Most of the men would have left school at 11 or 12 but, despite being at the bottom of a class-ridden society, they felt they had as much right to education and culture as anyone else.
They had studied Darwin and evolution through the WEA and hoped to do economics next, but, unable to find a tutor, settled for art appreciation, Davies says.
"They expect to sit down and learn stuff, but when [tutor Prof Robert Lyon] says art is an art, not a science, it's more about the feeling you get when you look at a painting, they find that anathema because they think good art must mean it ticks several boxes, which I think people still think today," Davies says.
He compares it to the public reaction to the teeth sculptures recently erected near Portsmouth Dr in Dunedin.
"I think the teeth are fantastic. Regardless of whether you love or hate them, so many people are discussing them. I think that's a primary function of art - to engender debate, to make people ask, so what is art?"
Prof Lyon encouraged the miners to do their own painting, which eventually attracted the attention of the art world for a short time.
Their paintings are now in the Woodhorn Colliery Museum at Ashington in Northumberland.
"They were painting for themselves. They never wanted fame but it just happened upon them and afterwards they continued without the idea of fame," Davies says.
They realised art is an expression of our humanity and daily existence.

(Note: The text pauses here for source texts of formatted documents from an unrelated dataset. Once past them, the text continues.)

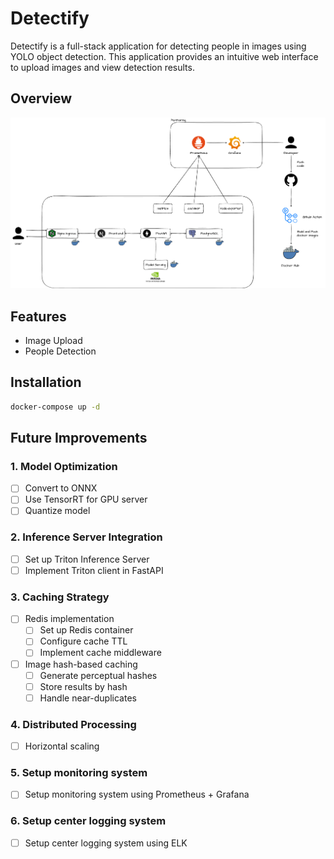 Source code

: # Detectify

Detectify is a full-stack application for detecting people in images using YOLO object detection. This application provides an intuitive web interface to upload images and view detection results.

## Overview

![system-design](./assets/system-design.png)

## Features

- Image Upload
- People Detection

## Installation

```bash
docker-compose up -d
```

## Future Improvements

### 1. Model Optimization

- [ ] Convert to ONNX
- [ ] Use TensorRT for GPU server
- [ ] Quantize model

### 2. Inference Server Integration

- [ ] Set up Triton Inference Server
- [ ] Implement Triton client in FastAPI

### 3. Caching Strategy

- [ ] Redis implementation
  - [ ] Set up Redis container
  - [ ] Configure cache TTL
  - [ ] Implement cache middleware
- [ ] Image hash-based caching
  - [ ] Generate perceptual hashes
  - [ ] Store results by hash
  - [ ] Handle near-duplicates

### 4. Distributed Processing

- [ ] Horizontal scaling

### 5. Setup monitoring system

- [ ] Setup monitoring system using Prometheus + Grafana

### 6. Setup center logging system

- [ ] Setup center logging system using ELK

"Most of these guys had never left Ashington. There's one moment in the play - and it's true - where they go to London to the Tate Gallery. It's as comparable as anyone doing their first OE. There's a lovely moment when they discover Van Gogh, who also painted miners early on in his career. The language in the play is so evocative and colourful.
"When you teach, you sometimes see a lovely moment when a young kid gets something and their eyes light up and you see something's happened inside to change them. A similar thing happened to the miners."
Too often, people walk into an art gallery and feel they've failed if they are not engaged by a work of art that is generally considered good, he says.
"When I saw the Mona Lisa I looked and looked and looked, then thought 'why are you trying so hard? You don't like it, do you. Walk away and see something else. There are so many other amazing things'."
Some people have no time for art because it doesn't impact on their daily life and think it's elite, but good art will stretch your experience in some way, Davies says.
"When you go to see something, sometimes it's going to thrill you and sometimes it's not. And if you don't get it, that's just as good a reaction. I think when you walk out of a theatre something has to have changed in you if the theatre's good. Even if you just walk out and go 'that was so much fun' and you feel lighter and happier and you've got a smile on your face from a really good comedy. The worst kind of theatre is when you don't talk about the play - then I think that act of theatre's failed miserably."
In Newcastle, where The Pitmen Painters first opened, after the show there would be heated discussions about art between lairds who had come down from Scotland and ex-miners, all of them with really strong opinions.
In 1930s England, ideas of class and people's place in society were predominant, but Marxist ideas were percolating through.
Intellectually, a paradigm shift was happening in people's understanding of the world and society, Davies says.
Before Einstein, the world seemed stable and absolute, but from the 1920s on there was a fundamental understanding in intellectual circles that nothing was absolute.
Social structures were beginning to break down and art was beginning to deconstruct itself.
If the world and reality were not absolute, our social systems didn't have to be, either.
There really was a fundamental change in the way people thought, Mr Davies says.
Catch it
The Pitmen Painters, by Lee Hall, inspired by a book by William Feaver and directed by Patrick Davies, opens at the Fortune Theatre on October 1 and continues until October 23, as part of the Otago Festival of the Arts.
A panel discussion at the Fortune following the October 12 performance will look at the question: "Do we really need art?".